[Records contained in a dataset]
* * * * *

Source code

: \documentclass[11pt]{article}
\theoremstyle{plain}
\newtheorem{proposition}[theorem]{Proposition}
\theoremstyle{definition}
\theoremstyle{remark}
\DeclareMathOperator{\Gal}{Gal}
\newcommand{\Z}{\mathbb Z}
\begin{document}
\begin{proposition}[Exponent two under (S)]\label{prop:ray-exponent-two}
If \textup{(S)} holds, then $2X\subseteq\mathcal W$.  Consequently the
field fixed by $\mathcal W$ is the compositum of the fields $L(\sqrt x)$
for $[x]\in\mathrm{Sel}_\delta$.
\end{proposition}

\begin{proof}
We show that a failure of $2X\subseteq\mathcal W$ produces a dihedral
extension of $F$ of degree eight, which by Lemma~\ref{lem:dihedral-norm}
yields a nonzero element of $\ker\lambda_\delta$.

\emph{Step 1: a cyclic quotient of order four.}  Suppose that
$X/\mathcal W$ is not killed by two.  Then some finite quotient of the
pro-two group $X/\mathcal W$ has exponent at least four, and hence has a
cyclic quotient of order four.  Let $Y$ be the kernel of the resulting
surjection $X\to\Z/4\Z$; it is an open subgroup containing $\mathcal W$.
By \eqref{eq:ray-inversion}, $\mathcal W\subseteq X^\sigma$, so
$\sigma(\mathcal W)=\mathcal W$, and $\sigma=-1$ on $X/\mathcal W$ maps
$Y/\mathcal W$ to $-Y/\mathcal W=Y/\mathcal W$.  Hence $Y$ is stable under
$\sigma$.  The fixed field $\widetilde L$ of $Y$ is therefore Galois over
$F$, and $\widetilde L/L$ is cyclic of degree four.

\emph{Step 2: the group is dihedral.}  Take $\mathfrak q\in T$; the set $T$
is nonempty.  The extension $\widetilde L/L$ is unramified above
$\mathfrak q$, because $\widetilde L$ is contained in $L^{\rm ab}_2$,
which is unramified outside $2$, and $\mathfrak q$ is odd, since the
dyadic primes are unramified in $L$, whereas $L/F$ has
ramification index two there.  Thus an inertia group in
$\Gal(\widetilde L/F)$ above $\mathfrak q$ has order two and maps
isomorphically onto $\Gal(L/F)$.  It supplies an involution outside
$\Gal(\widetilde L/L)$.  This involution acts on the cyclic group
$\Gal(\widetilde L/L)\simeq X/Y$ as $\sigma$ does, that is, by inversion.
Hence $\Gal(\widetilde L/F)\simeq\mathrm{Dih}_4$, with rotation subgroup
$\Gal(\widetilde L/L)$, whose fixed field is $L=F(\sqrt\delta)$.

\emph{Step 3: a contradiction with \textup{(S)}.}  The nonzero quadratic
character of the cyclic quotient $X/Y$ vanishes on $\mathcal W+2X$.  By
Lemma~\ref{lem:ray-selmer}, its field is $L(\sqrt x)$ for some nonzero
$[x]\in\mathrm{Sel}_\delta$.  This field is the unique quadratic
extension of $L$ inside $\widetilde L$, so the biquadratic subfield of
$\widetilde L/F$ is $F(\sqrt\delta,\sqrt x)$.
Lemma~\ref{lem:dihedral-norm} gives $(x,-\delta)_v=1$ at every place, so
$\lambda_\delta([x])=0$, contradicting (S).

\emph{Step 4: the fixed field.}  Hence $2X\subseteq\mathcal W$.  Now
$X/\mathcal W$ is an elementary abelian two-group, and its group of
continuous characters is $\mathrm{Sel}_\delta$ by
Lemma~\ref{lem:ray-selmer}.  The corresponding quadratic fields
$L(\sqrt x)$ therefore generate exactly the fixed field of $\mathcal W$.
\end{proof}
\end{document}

* * * * *

Task description
Each line of the data in which the string "fixed" appears needs to be copied.

Output for this exercise
field fixed by $\mathcal W$ is the compositum of the fields $L(\sqrt x)$
$\sigma$.  The fixed field $\widetilde L$ of $Y$ is therefore Galois over
$\Gal(\widetilde L/L)$, whose fixed field is $L=F(\sqrt\delta)$.
\emph{Step 4: the fixed field.}  Hence $2X\subseteq\mathcal W$.  Now
$L(\sqrt x)$ therefore generate exactly the fixed field of $\mathcal W$.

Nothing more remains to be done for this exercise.